Tuesday, 27 July 2010

Music Speaks

“Criticism so relentlessly intelligent is rarely so buoyant, so ready to charm while it challenges.” Thus did Scott Burnham (author of the widely acclaimed book Beethoven Hero) welcome Daniel Albright’s Music Speaks: On the Language of Opera, Dance, and Song upon its release by University of Rochester Press in November 2009. Albright, who holds a named chair in the English Department at Harvard University, is the author of two previous books for the Press: Berlioz’s Semi-Operas and Musicking Shakespeare: A Conflict of Theatres. The new book, Music Speaks, is indeed brilliant, and its subject matter is remarkably diverse, ranging from subtle art songs by Schubert to Brünnhilde’s full-throated war cry (in Wagner’s Ring Cycle), and from Stravinsky’s hieratic oratorio Oedipus Rex to a dreamy painting of dancer Loïe Fuller by Toulouse-Lautrec. Below we reprint Albright’s tasty preface to this important—and unceasingly delightful—book of studies on the interactions of music with literature and dance.

Music Speaks is a sort of rehearsal-piano reduction of a number of multimedia lectures I’ve given in the past few years.

I might argue that there’s a hidden unity behind its miscellaneous character by pointing to some of the features that bind these essays together. My continuing preoccupations are these:

1. How to deal with the problems of articulating the meaning or meanings of music.

2. How to deal with the larger question of how music and language interact, whether music is “like” spoken/literary language, whether it transcends language, whether our musical apperceptions are of a different sort from those we engage in regard to words or visual images.

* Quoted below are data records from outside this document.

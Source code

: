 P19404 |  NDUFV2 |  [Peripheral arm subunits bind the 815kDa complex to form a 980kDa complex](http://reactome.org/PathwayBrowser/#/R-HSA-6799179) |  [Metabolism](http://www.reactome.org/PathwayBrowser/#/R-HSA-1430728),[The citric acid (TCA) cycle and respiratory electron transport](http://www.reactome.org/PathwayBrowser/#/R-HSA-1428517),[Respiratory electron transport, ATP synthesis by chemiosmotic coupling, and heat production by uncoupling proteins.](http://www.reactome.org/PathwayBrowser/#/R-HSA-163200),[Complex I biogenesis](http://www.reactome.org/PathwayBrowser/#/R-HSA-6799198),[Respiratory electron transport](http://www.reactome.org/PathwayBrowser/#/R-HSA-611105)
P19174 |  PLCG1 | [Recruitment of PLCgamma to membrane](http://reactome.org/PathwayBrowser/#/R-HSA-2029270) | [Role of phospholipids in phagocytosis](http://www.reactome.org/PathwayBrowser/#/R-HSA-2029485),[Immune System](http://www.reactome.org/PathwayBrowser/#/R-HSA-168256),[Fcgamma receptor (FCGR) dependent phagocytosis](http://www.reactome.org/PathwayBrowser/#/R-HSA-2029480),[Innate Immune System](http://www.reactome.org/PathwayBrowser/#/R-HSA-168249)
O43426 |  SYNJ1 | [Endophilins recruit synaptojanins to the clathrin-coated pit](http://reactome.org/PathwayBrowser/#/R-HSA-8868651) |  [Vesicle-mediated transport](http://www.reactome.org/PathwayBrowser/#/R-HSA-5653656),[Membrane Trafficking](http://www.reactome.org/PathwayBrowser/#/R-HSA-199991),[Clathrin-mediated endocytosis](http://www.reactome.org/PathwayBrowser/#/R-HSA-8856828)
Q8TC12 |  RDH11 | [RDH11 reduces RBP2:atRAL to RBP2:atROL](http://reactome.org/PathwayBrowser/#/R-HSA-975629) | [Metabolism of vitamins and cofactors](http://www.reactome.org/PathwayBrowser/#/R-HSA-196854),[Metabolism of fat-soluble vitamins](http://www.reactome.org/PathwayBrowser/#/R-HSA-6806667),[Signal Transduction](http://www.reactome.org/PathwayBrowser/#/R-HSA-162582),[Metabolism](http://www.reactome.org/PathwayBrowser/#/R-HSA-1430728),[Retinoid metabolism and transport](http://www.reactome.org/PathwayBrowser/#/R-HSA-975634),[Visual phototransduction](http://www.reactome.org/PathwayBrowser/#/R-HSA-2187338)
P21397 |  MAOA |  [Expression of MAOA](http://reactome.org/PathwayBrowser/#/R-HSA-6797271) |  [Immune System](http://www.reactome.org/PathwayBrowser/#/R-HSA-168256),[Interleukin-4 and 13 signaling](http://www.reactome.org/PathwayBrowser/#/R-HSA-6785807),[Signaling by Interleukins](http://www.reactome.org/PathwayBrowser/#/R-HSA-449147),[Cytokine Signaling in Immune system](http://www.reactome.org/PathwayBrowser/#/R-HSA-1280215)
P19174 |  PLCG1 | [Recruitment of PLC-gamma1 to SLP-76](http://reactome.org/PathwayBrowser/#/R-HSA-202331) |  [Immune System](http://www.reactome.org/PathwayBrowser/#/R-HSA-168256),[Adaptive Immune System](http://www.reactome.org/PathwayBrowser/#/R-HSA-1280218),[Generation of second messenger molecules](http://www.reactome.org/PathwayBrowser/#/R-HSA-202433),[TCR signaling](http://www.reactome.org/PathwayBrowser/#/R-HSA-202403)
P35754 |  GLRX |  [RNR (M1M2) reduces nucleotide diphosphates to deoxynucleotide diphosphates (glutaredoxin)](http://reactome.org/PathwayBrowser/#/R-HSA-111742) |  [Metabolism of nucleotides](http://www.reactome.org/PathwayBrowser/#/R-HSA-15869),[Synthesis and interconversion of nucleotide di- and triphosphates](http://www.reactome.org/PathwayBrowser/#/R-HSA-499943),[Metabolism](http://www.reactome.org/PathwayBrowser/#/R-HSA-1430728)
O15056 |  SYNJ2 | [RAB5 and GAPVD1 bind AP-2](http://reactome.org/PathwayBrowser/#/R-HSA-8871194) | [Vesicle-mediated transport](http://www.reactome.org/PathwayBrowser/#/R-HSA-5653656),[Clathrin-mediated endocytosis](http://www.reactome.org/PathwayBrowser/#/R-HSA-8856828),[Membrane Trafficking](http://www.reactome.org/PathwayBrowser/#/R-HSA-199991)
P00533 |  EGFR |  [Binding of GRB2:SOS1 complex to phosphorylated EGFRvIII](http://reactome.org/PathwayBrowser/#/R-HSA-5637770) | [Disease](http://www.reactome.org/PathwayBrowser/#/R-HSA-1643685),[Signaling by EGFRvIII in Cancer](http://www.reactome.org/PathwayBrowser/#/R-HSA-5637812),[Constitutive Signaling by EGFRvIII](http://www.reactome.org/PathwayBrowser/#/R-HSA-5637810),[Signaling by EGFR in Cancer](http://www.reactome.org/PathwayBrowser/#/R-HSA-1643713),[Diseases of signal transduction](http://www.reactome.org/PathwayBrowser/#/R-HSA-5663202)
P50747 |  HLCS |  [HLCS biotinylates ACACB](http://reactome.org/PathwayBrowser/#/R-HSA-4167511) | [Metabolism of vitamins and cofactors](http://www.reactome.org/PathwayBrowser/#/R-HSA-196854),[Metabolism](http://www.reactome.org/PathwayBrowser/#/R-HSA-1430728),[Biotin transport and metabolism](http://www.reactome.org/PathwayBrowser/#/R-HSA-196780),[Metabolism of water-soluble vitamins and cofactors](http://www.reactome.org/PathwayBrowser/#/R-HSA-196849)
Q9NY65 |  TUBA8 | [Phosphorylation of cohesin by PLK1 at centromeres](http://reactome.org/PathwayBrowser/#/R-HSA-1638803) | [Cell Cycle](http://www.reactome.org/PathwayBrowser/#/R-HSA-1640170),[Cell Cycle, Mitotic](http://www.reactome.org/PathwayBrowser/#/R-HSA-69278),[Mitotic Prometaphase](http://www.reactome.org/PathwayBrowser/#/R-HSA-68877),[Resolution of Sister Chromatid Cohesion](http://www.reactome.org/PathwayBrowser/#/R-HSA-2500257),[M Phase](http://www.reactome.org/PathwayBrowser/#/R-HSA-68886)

3. How, especially in the world of Lieder, text-setting highlights certain areas of meter, or theme, or ironic undertone, and leaves others in darkness.

4. How a musical composition can behave as a critique of a previous composition: how it can be an homage, or an act of affectionate mockery, or a full-scale repudiation.

5. How music interacts with bodily gesture (and, again, how both become “legible”). Sometimes dance seems to spell out words with an alphabet of the whole body; sometimes it refuses to constitute itself as a language.

6. How one might rehabilitate certain underappreciated or much-scorned figures, such as Meyerbeer, by showing that the very terms of invective used against them can be seen, from another angle, as an indication of what is exciting in their work.

I mean to show how music history has an aesthetic of its own, and how music history interacts with intellectual history (from Rousseau and the Encyclopédistes to Paul de Man). The method of these essays is juxtapositive: by abutting music against literature and painting, and by abutting the musics of different centuries, I try to frame a particular work, to isolate what is arresting and important in it.

Some readers are likely to object to my preference for a contrapuntal rather than a linear mode of argument. Almost all of the chapters take detours, forward or back in time, sometimes a few decades, sometimes centuries. But I hope that the lack of chronological boundaries, or genre boundaries, or language-region boundaries, might be seen as natural extension of the freedom that the individual chapters allow themselves—to make one genre comment on another, to make one era comment on another, to make one artistic medium comment on another.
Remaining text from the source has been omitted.